Obéir à cette raison, au lieu de la corriger par un calcul artificiel, c’est s’assimiler à ces forces infaillibles que l’artiste manie sans les comprendre, c’est entrer dans le secret de la nature. Soyons simples comme les Anciens. Plus nous serons simples, plus nous serons complets, car simplicité signifie unité dans la vérité.

L’étude, dans les écoles, est une étude de face, c’est-à-dire d’illusion. L’aspect même de l’homme, comme son esprit, réprouve cette erreur. La face est une résultante des divers profils. Le plan de chacun de ces profils est simple. Il faut, pour obtenir cette simplicité, une longue et patiente pratique des choses.

La vie se présente, du reste, à nous sous une apparence que nous avons calomniée. Nous ne savons plus comprendre ce tableau vivant des grandeurs heureuses. Nous passons sans le voir. Notre malheur vient de ce que nous voulons, comme des étourdis, retoucher la Nature. Notre opposition trahit notre impuissance.

Quelle jouissance, pourtant, et de quel secours est la nature prodigue à qui sait la voir et l’admirer ! Admirer, c’est vivre en Dieu, c’est connaître le ciel, — le ciel qu’on a toujours mal décrit parce qu’on l’a toujours cherché trop loin : il est là, comme le bonheur, tout près de nous ! N’importe quoi vous en suggérera la réelle présence, pourvu que vous soyez intelligent et sensible.

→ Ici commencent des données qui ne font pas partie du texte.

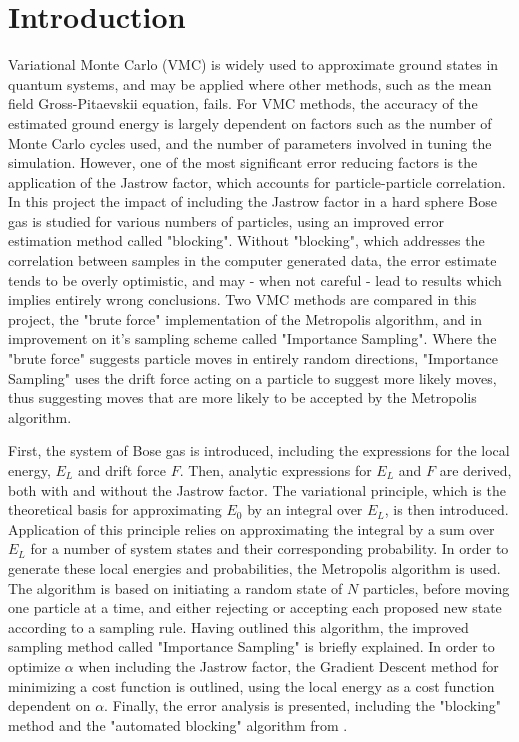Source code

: \documentclass[%
oneside,                 %
final,                   %
10pt]{article}
\begin{document}
\section{Introduction}
Variational Monte Carlo (VMC) is widely used to approximate ground states in quantum systems, and may be applied where other methods, such as the mean field Gross-Pitaevskii equation, fails. For VMC methods, the accuracy of the estimated ground energy is largely dependent on factors such as the number of Monte Carlo cycles used, and the number of parameters involved in tuning the simulation. However, one of the most significant error reducing factors is the application of the Jastrow factor, which accounts for particle-particle correlation. In this project the impact of including the Jastrow factor in a hard sphere Bose gas is studied for various numbers of particles, using an improved error estimation method called "blocking". Without "blocking", which addresses the correlation between samples in the computer generated data, the error estimate tends to be overly optimistic, and may - when not careful - lead to results which implies entirely wrong conclusions. Two VMC methods are compared in this project, the "brute force" implementation of the Metropolis algorithm, and in improvement on it's sampling scheme called "Importance Sampling". Where the "brute force" suggests particle moves in entirely random directions, "Importance Sampling" uses the drift force acting on a particle to suggest more likely moves, thus suggesting moves that are more likely to be accepted by the Metropolis algorithm. 

First, the system of Bose gas is introduced, including the expressions for the local energy, $E_L$ and drift force $F$. Then, analytic expressions for $E_L$ and $F$ are derived, both with and without the Jastrow factor. The variational principle, which is the theoretical basis for approximating $E_0$ by an integral over $E_L$, is then introduced. Application of this principle relies on approximating the integral by a sum over $E_L$ for a number of system states and their corresponding probability. In order to generate these local energies and probabilities, the Metropolis algorithm is used. The algorithm is based on initiating a random state of $N$ particles, before moving one particle at a time, and either rejecting or accepting each proposed new state according to a sampling rule. Having outlined this algorithm, the improved sampling method called "Importance Sampling" is briefly explained. In order to optimize $\alpha$ when including the Jastrow factor, the Gradient Descent method for minimizing a cost function is outlined, using the local energy as a cost function dependent on $\alpha$. Finally, the error analysis is presented, including the "blocking" method and the "automated blocking" algorithm from \citep{Jonsson}.
\end{document}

Commencez par étudier une plante, la première venue, et vous mépriserez bientôt tout l’enfantillage des intérêts et tout le superficiel des ambitions.

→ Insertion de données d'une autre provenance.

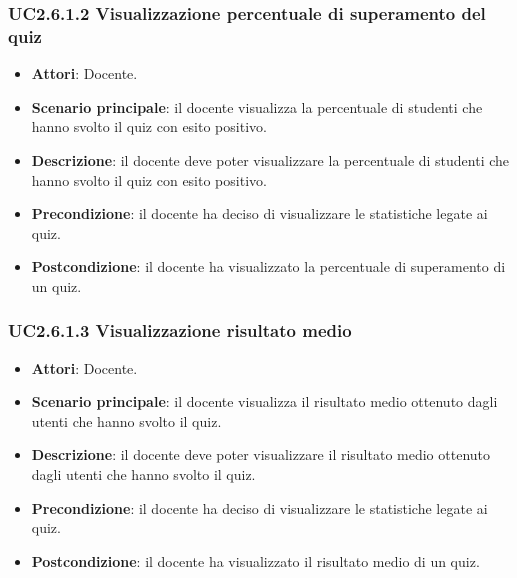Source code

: \subsubsection{UC2.6.1.2 Visualizzazione percentuale di superamento del quiz}
\begin{itemize}
\item \textbf{Attori}: Docente.
\item \textbf{Scenario principale}: il docente visualizza la percentuale di studenti che hanno svolto il quiz con esito positivo.
\item \textbf{Descrizione}: il docente deve poter visualizzare la percentuale di studenti che hanno svolto il quiz con esito positivo.
\item \textbf{Precondizione}: il docente ha deciso di visualizzare le statistiche legate ai quiz.
\item \textbf{Postcondizione}: il docente ha visualizzato la percentuale di superamento di un quiz.
\end{itemize}
\subsubsection{UC2.6.1.3 Visualizzazione risultato medio}
\begin{itemize}
\item \textbf{Attori}: Docente.
\item \textbf{Scenario principale}: il docente visualizza il risultato medio ottenuto dagli utenti che hanno svolto il quiz.
\item \textbf{Descrizione}: il docente deve poter visualizzare il risultato medio ottenuto dagli utenti che hanno svolto il quiz.
\item \textbf{Precondizione}: il docente ha deciso di visualizzare le statistiche legate ai quiz.
\item \textbf{Postcondizione}: il docente ha visualizzato il risultato medio di un quiz.
\end{itemize}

Nous disons bien souvent que la température est mauvaise : qu’en savons-nous ?

Encore une fois, c’est l’ensemble qu’il faudrait pouvoir juger. Prenez patience en attendant d’avoir compris, et admirez d’abord. Tout est admirable, même ce qui nous blesse. La révolte contre la nature est une vaine dépense de force ; elle procède de l’ignorance et aboutit à la douleur.

Ah ! les mauvais temps, n’est-ce pas, les temps sombres, où le ciel est comme une mer qui menace, qui surplombe et va tomber — que c’est beau !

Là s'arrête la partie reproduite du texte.